El wahabismo es una corriente que presenta el islam de manera muy conservadora, literal y rigorista. Surge en el siglo XVIII, pero se ha extendido a lo largo de los XIX, XX y XXI como una contestación dentro del islam, dentro de las distintas doctrinas. Los grandes intelectuales de esta particular rama del islam consideran que muchos de los problemas que afrontan las poblaciones de la zona son debidos a que no se está siguiendo y no se está respetando una lectura rígida y literal del Corán.
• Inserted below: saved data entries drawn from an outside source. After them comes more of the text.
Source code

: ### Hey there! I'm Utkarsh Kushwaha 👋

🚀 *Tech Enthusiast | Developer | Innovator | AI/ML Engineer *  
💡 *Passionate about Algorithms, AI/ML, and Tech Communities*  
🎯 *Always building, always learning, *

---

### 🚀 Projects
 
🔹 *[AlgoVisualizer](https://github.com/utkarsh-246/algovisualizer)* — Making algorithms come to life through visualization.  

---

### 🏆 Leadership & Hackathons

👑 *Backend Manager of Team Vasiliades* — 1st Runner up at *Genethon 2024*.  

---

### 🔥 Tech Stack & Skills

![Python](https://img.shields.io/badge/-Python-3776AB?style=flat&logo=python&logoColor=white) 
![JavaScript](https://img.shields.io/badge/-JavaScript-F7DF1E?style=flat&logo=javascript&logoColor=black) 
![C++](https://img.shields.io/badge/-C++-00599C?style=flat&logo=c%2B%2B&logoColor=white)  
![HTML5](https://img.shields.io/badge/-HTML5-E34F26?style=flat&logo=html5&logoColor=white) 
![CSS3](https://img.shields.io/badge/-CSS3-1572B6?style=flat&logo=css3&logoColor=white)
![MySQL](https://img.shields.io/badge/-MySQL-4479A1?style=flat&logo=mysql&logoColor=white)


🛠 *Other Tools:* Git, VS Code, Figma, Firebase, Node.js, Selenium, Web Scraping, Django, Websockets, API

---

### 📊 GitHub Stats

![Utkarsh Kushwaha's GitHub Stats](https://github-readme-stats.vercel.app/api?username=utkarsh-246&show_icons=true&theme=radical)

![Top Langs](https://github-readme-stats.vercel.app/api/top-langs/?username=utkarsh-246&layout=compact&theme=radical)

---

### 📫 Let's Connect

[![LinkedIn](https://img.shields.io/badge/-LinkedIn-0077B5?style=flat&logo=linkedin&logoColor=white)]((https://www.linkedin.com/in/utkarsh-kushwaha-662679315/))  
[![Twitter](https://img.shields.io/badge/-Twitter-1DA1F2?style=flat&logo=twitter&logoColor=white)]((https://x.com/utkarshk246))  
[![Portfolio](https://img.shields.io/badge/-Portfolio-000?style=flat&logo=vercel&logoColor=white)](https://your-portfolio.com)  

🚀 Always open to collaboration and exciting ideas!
Y el wahabismo surge como una revolución religiosa que se fundamenta en seguir una interpretación enormemente estricta del Corán, porque sus seguidores creen que es lo que deberían mantener todas las comunidades musulmanas. En definitiva, el wahabismo surge como una interpretación del Islam que intenta responder a la insatisfacción que ha existido durante siglos en partes o segmentos sociales en la región.

 

 

Afirmas que esta doctrina ha sido utilizada para legitimar el poder de la casa Saúd tanto a nivel interno, en el territorio de la casa saudí, como a nivel externo, en la región y en el mundo musulmán. ¿Cómo funcionaria esta estrategia de legitimación?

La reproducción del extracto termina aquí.